Streaming insert is useful when you want to insert a large amount of data such as importing historical data.

  1. StreamWriter<Table, WriteOk> writer = greptimeDB.streamWriter();
  2. // write data into stream
  3. writer.write(cpuMetric);
  4. writer.write(memMetric);
  5. // You can perform operations on the stream, such as deleting the first 5 rows.
  6. writer.write(cpuMetric.subRange(0, 5), WriteOp.Delete);

Close the stream writing after all data has been written. In general, you do not need to close the stream writing when continuously writing data.

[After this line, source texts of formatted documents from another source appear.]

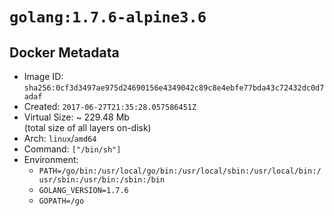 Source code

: # `golang:1.7.6-alpine3.6`

## Docker Metadata

- Image ID: `sha256:0cf3d3497ae975d24690156e4349042c89c8e4ebfe77bda43c72432dc0d7adaf`
- Created: `2017-06-27T21:35:28.057586451Z`
- Virtual Size: ~ 229.48 Mb  
  (total size of all layers on-disk)
- Arch: `linux`/`amd64`
- Command: `["/bin/sh"]`
- Environment:
  - `PATH=/go/bin:/usr/local/go/bin:/usr/local/sbin:/usr/local/bin:/usr/sbin:/usr/bin:/sbin:/bin`
  - `GOLANG_VERSION=1.7.6`
  - `GOPATH=/go`
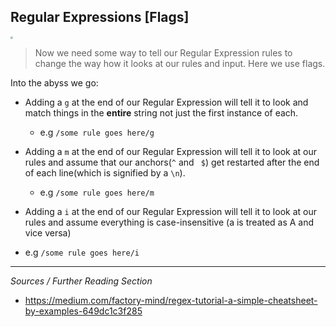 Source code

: <!--title="Regular Expressions [Flags]"-->

## Regular Expressions [Flags]

<img src="https://media3.giphy.com/media/l4KhZ1DhTTUbsak8M/giphy.gif" style="zoom:25%;" />

> Now we need some way to tell our Regular Expression rules to change the way how it looks at our rules and input. Here we use flags.

Into the abyss we go:

* Adding a `g` at the end of our Regular Expression will tell it to look and match things in the **entire** string not just the first instance of each.
  * e.g `/some rule goes here/g`

* Adding a `m` at the end of our Regular Expression will tell it to look at our rules and assume that our anchors(`^` and ` $`) get restarted after the end of each line(which is signified by a `\n`).
  * e.g `/some rule goes here/m`

* Adding a `i` at the end of our Regular Expression will tell it to look at our rules and assume everything is case-insensitive (a is treated as A and vice versa)

* e.g `/some rule goes here/i`

***

*Sources / Further Reading Section*

* https://medium.com/factory-mind/regex-tutorial-a-simple-cheatsheet-by-examples-649dc1c3f285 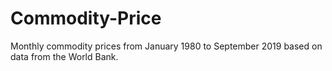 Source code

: # Commodity-Price

Monthly commodity prices from January 1980 to September 2019 based on data from the World Bank.
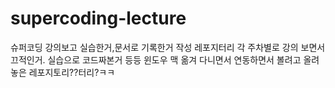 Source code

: # supercoding-lecture
슈퍼코딩 강의보고 실습한거,문서로 기록한거 작성 레포지터리
각 주차별로 강의 보면서 끄적인거. 실습으로 코드짜본거 등등 윈도우 맥 옮겨 다니면서 연동하면서 볼려고 올려놓은 레포지토리??터리?ㅋㅋ

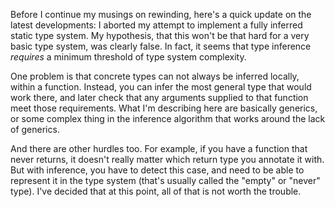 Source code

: Before I continue my musings on rewinding, here's a quick update on the latest
developments: I aborted my attempt to implement a fully inferred static type
system. My hypothesis, that this won't be that hard for a very basic type
system, was clearly false. In fact, it seems that type inference _requires_ a
minimum threshold of type system complexity.

One problem is that concrete types can not always be inferred locally, within a
function. Instead, you can infer the most general type that would work there,
and later check that any arguments supplied to that function meet those
requirements. What I'm describing here are basically generics, or some complex
thing in the inference algorithm that works around the lack of generics.

And there are other hurdles too. For example, if you have a function that never
returns, it doesn't really matter which return type you annotate it with. But
with inference, you have to detect this case, and need to be able to represent
it in the type system (that's usually called the "empty" or "never" type). I've
decided that at this point, all of that is not worth the trouble.
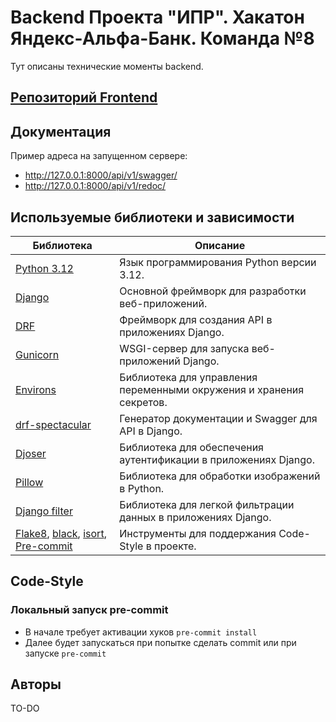 # Backend Проекта "ИПР". Хакатон Яндекс-Альфа-Банк. Команда №8

Тут описаны технические моменты backend.

## [Репозиторий Frontend](https://github.com/NataliyaNikulshina/ipr-hackathon-yandex-alfa)

## Документация

Пример адреса на запущенном сервере:

- <http://127.0.0.1:8000/api/v1/swagger/>
- <http://127.0.0.1:8000/api/v1/redoc/>

## Используемые библиотеки и зависимости

| Библиотека | Описание |
|-|-|
| [Python 3.12](https://www.python.org/) | Язык программирования Python версии 3.12.|
| [Django](https://pypi.org/project/Django/)| Основной фреймворк для разработки веб-приложений. |
| [DRF](https://pypi.org/project/djangorestframework/)| Фреймворк для создания API в приложениях Django.|
| [Gunicorn](https://pypi.org/project/gunicorn/)| WSGI-сервер для запуска веб-приложений Django. |
| [Environs](https://pypi.org/project/environs/) | Библиотека для управления переменными окружения и хранения секретов. |
| [drf-spectacular](https://drf-spectacular.readthedocs.io/en/latest/index.html) | Генератор документации и Swagger для API в Django. |
| [Djoser](https://pypi.org/project/djoser/) | Библиотека для обеспечения аутентификации в приложениях Django. |
| [Pillow](https://pypi.org/project/pillow/) | Библиотека для обработки изображений в Python. |
| [Django filter](https://pypi.org/project/django-filter/) | Библиотека для легкой фильтрации данных в приложениях Django. |
| [Flake8](https://pypi.org/project/flake8/), [black](https://pypi.org/project/black/), [isort](https://pypi.org/project/isort/), [Pre-commit](https://pypi.org/project/pre-commit/) | Инструменты для поддержания Code-Style в проекте. |

## Code-Style

### Локальный запуск pre-commit

- В начале требует активации хуков `pre-commit install`
- Далее будет запускаться при попытке сделать commit или при запуске `pre-commit`

## Авторы

TO-DO
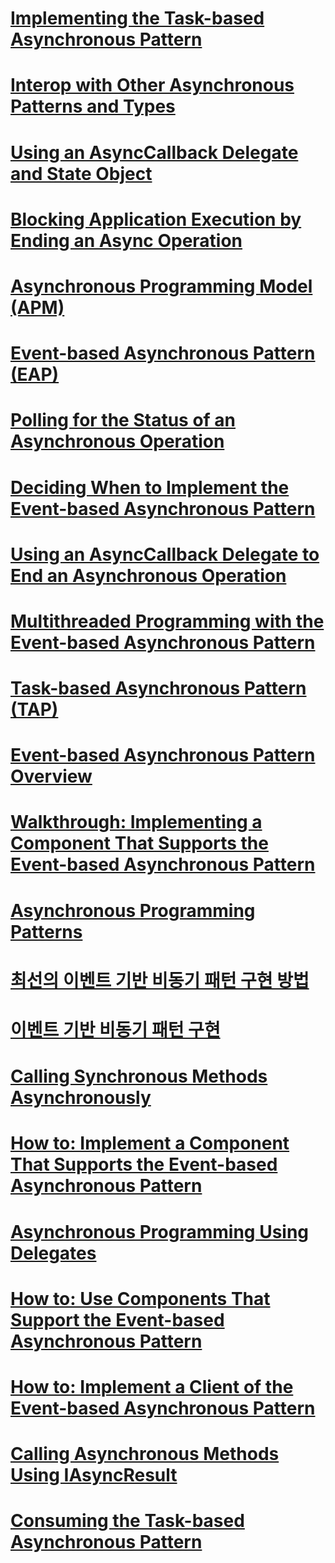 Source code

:# [Implementing the Task-based Asynchronous Pattern](implementing-the-task-based-asynchronous-pattern.md)
# [Interop with Other Asynchronous Patterns and Types](interop-with-other-asynchronous-patterns-and-types.md)
# [Using an AsyncCallback Delegate and State Object](using-an-asynccallback-delegate-and-state-object.md)
# [Blocking Application Execution by Ending an Async Operation](blocking-application-execution-by-ending-an-async-operation.md)
# [Asynchronous Programming Model (APM)](asynchronous-programming-model-apm.md)
# [Event-based Asynchronous Pattern (EAP)](event-based-asynchronous-pattern-eap.md)
# [Polling for the Status of an Asynchronous Operation](polling-for-the-status-of-an-asynchronous-operation.md)
# [Deciding When to Implement the Event-based Asynchronous Pattern](deciding-when-to-implement-the-event-based-asynchronous-pattern.md)
# [Using an AsyncCallback Delegate to End an Asynchronous Operation](using-an-asynccallback-delegate-to-end-an-asynchronous-operation.md)
# [Multithreaded Programming with the Event-based Asynchronous Pattern](multithreaded-programming-with-the-event-based-asynchronous-pattern.md)
# [Task-based Asynchronous Pattern (TAP)](task-based-asynchronous-pattern-tap.md)
# [Event-based Asynchronous Pattern Overview](event-based-asynchronous-pattern-overview.md)
# [Walkthrough: Implementing a Component That Supports the Event-based Asynchronous Pattern](component-that-supports-the-event-based-asynchronous-pattern.md)
# [Asynchronous Programming Patterns](index.md)
# [최선의 이벤트 기반 비동기 패턴 구현 방법](best-practices-for-implementing-the-event-based-asynchronous-pattern.md)
# [이벤트 기반 비동기 패턴 구현](implementing-the-event-based-asynchronous-pattern.md)
# [Calling Synchronous Methods Asynchronously](calling-synchronous-methods-asynchronously.md)
# [How to: Implement a Component That Supports the Event-based Asynchronous Pattern](component-that-supports-the-event-based-asynchronous-pattern.md)
# [Asynchronous Programming Using Delegates](asynchronous-programming-using-delegates.md)
# [How to: Use Components That Support the Event-based Asynchronous Pattern](how-to-use-components-that-support-the-event-based-asynchronous-pattern.md)
# [How to: Implement a Client of the Event-based Asynchronous Pattern](how-to-implement-a-client-of-the-event-based-asynchronous-pattern.md)
# [Calling Asynchronous Methods Using IAsyncResult](calling-asynchronous-methods-using-iasyncresult.md)
# [Consuming the Task-based Asynchronous Pattern](consuming-the-task-based-asynchronous-pattern.md)
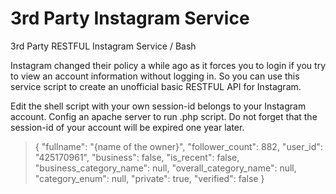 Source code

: # 3rd Party Instagram Service

3rd Party RESTFUL Instagram Service / Bash

Instagram changed their policy a while ago as it forces you to login if you try to view an account information without logging in. So you can use this service script to create an unofficial basic RESTFUL API for Instagram.

Edit the shell script with your own session-id belongs to your Instagram account. Config an apache server to run .php script. Do not forget that the session-id of your account will be expired one year later. 

> {
>   "fullname": "{name of the owner}",
>   "follower_count": 882,
>   "user_id": "425170961",
>   "business": false,
>   "is_recent": false,
>   "business_category_name": null,
>   "overall_category_name": null,
>   "category_enum": null,
>   "private": true,
>   "verified": false
> }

  1. // complete the stream
  2. CompletableFuture<WriteOk> future = writer.completed();
  3. WriteOk result = future.get();
  4. LOG.info("Write result: {}", result);

Update data

Please refer to update data for the updating mechanism. In the following code, we first save a row and then use the same tag and time index to identify the row for updating.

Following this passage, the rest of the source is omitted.